We Need to Keep Laughing

Updated: Apr 2, 2019

Laughter promotes affection, understanding, support and dialogue, and promotes a close relationship with others.

Your baby has been experimenting with making sounds from her first month, from coos to gurgles to throaty sighs, similes. Laughter is her next step in learning to communicate.
Some researchers have counted that children laugh between 300 and 400 times a day, compared to 20 times or none that adults do. We know that children are funny.

Caspar Addyman, a researcher at the Center for Brain and Cognitive Development at the University of London, one of the leading experts on the subject of the science of children's laughter says. "We do not know when a sense of humour develops. Most start laughing at two or three months. A significant minority even after ten months. It's a mystery. One thing is certain: babies learn to laugh long before they walk or communicate in other ways. "

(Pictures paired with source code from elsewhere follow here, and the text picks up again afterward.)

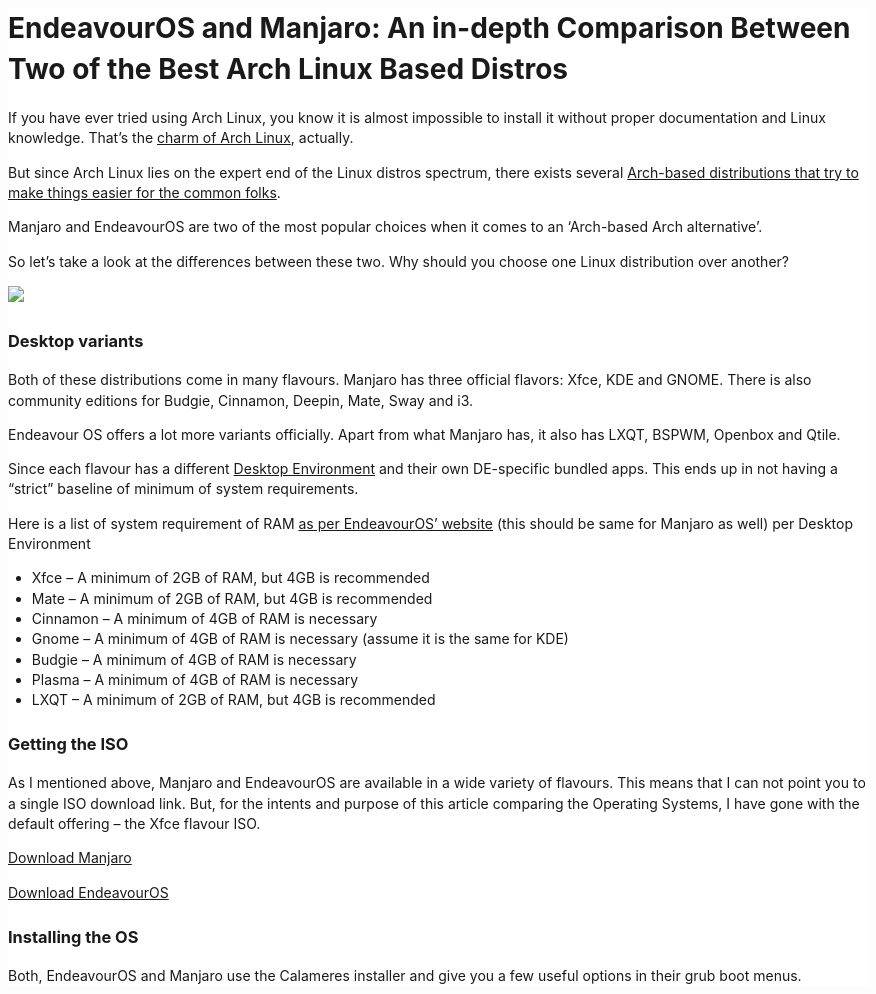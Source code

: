 [#]: subject: "EndeavourOS and Manjaro: An in-depth Comparison Between Two of the Best Arch Linux Based Distros"
[#]: via: "https://itsfoss.com/endeavouros-vs-manjaro/"
[#]: author: "Pratham Patel https://itsfoss.com/author/pratham/"
[#]: collector: "lujun9972"
[#]: translator: "wxy"
[#]: reviewer: " "
[#]: publisher: " "
[#]: url: " "

EndeavourOS and Manjaro: An in-depth Comparison Between Two of the Best Arch Linux Based Distros
======

If you have ever tried using Arch Linux, you know it is almost impossible to install it without proper documentation and Linux knowledge. That’s the [charm of Arch Linux][1], actually.

But since Arch Linux lies on the expert end of the Linux distros spectrum, there exists several [Arch-based distributions that try to make things easier for the common folks][2].

Manjaro and EndeavourOS are two of the most popular choices when it comes to an ‘Arch-based Arch alternative’.

So let’s take a look at the differences between these two. Why should you choose one Linux distribution over another?

![][3]

### Desktop variants

Both of these distributions come in many flavours. Manjaro has three official flavors: Xfce, KDE and GNOME. There is also community editions for Budgie, Cinnamon, Deepin, Mate, Sway and i3.

Endeavour OS offers a lot more variants officially. Apart from what Manjaro has, it also has LXQT, BSPWM, Openbox and Qtile.

Since each flavour has a different [Desktop Environment][4] and their own DE-specific bundled apps. This ends up in not having a “strict” baseline of minimum of system requirements.

Here is a list of system requirement of RAM [as per EndeavourOS’ website][5] (this should be same for Manjaro as well) per Desktop Environment

  * Xfce – A minimum of 2GB of RAM, but 4GB is recommended
  * Mate – A minimum of 2GB of RAM, but 4GB is recommended
  * Cinnamon – A minimum of 4GB of RAM is necessary
  * Gnome – A minimum of 4GB of RAM is necessary (assume it is the same for KDE)
  * Budgie – A minimum of 4GB of RAM is necessary
  * Plasma – A minimum of 4GB of RAM is necessary
  * LXQT – A minimum of 2GB of RAM, but 4GB is recommended



### Getting the ISO

As I mentioned above, Manjaro and EndeavourOS are available in a wide variety of flavours. This means that I can not point you to a single ISO download link. But, for the intents and purpose of this article comparing the Operating Systems, I have gone with the default offering – the Xfce flavour ISO.

[Download Manjaro][6]

[Download EndeavourOS][7]

### Installing the OS

Both, EndeavourOS and Manjaro use the Calameres installer and give you a few useful options in their grub boot menus.


[a]: https://itsfoss.com/author/pratham/
[b]: https://github.com/lujun9972
[1]: https://itsfoss.com/why-arch-linux/
[2]: https://itsfoss.com/arch-based-linux-distros/
[3]: https://i0.wp.com/itsfoss.com/wp-content/uploads/2022/01/manjrao-vs-endeavouros.png?resize=800%2C450&ssl=1
[4]: https://itsfoss.com/what-is-desktop-environment/
[5]: https://endeavouros.com/
[6]: https://manjaro.org/download/
[7]: https://endeavouros.com/latest-release/
[8]: https://www.memtest.org/
[9]: https://wiki.syslinux.org/wiki/index.php?title=Hdt_(Hardware_Detection_Tool)
[10]: https://i0.wp.com/itsfoss.com/wp-content/uploads/2021/12/01_endeavour_options.webp?resize=800%2C434&ssl=1
[11]: https://itsfoss.com/linux-kernel-release-support/
[12]: https://i0.wp.com/itsfoss.com/wp-content/uploads/2019/03/manjaro_install_grub.png?resize=800%2C597&ssl=1
[13]: https://forum.manjaro.org/t/memory-test-no-longer-included-on-live-isos/62074/2
[14]: https://i0.wp.com/itsfoss.com/wp-content/uploads/2019/03/manjaro_install_welcome.png?resize=800%2C452&ssl=1
[15]: https://wiki.manjaro.org/index.php/Installation_with_Manjaro_Architect
[16]: https://forum.manjaro.org/t/maintainer-s-wanted/19502
[17]: https://discovery.endeavouros.com/endeavouros-tools/akm/2021/08/
[18]: https://archlinux.org/pacman/pacman.8.html
[19]: https://i0.wp.com/itsfoss.com/wp-content/uploads/2021/12/04_manjaro_repos.webp?resize=569%2C439&ssl=1
[20]: https://i0.wp.com/itsfoss.com/wp-content/uploads/2021/12/03_neofetch_endeavouros-1.webp?resize=800%2C434&ssl=1
[21]: https://i0.wp.com/itsfoss.com/wp-content/uploads/2021/12/02_neofetch_manjaro-1.webp?resize=800%2C434&ssl=1
[22]: https://www.libreoffice.org/
[23]: https://www.onlyoffice.com/
[24]: https://ubuntu.com/
[25]: https://pop.system76.com/
[26]: https://linuxmint.com/
[27]: https://elementary.io/
[28]: https://getfedora.org/
[29]: https://www.reddit.com/r/unixporn/comments/m5522z/grub2_had_some_fun_with_grub/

Children laugh often at things that the adults have long stopped seeing funny. Their humour seems, in appearance, as something very simple, because younger children are not yet capable of understanding or reproducing long and complex narrative structures.

Along with crying, the smile is the first social behaviour of the baby, waiting for the development of speech. The subtleties of irony and double meaning are at first out of their possibilities. Their humour is obvious imitative.

With the entry into primary school, with the assumption of the first rules, it is precisely the violation of them that causes great fun. Humour is a way to establish links with their new school world and to consecrate, in some way, their exit from the family home. In this period children laugh at each other about the same things: for them, it means that they belong to the same social group.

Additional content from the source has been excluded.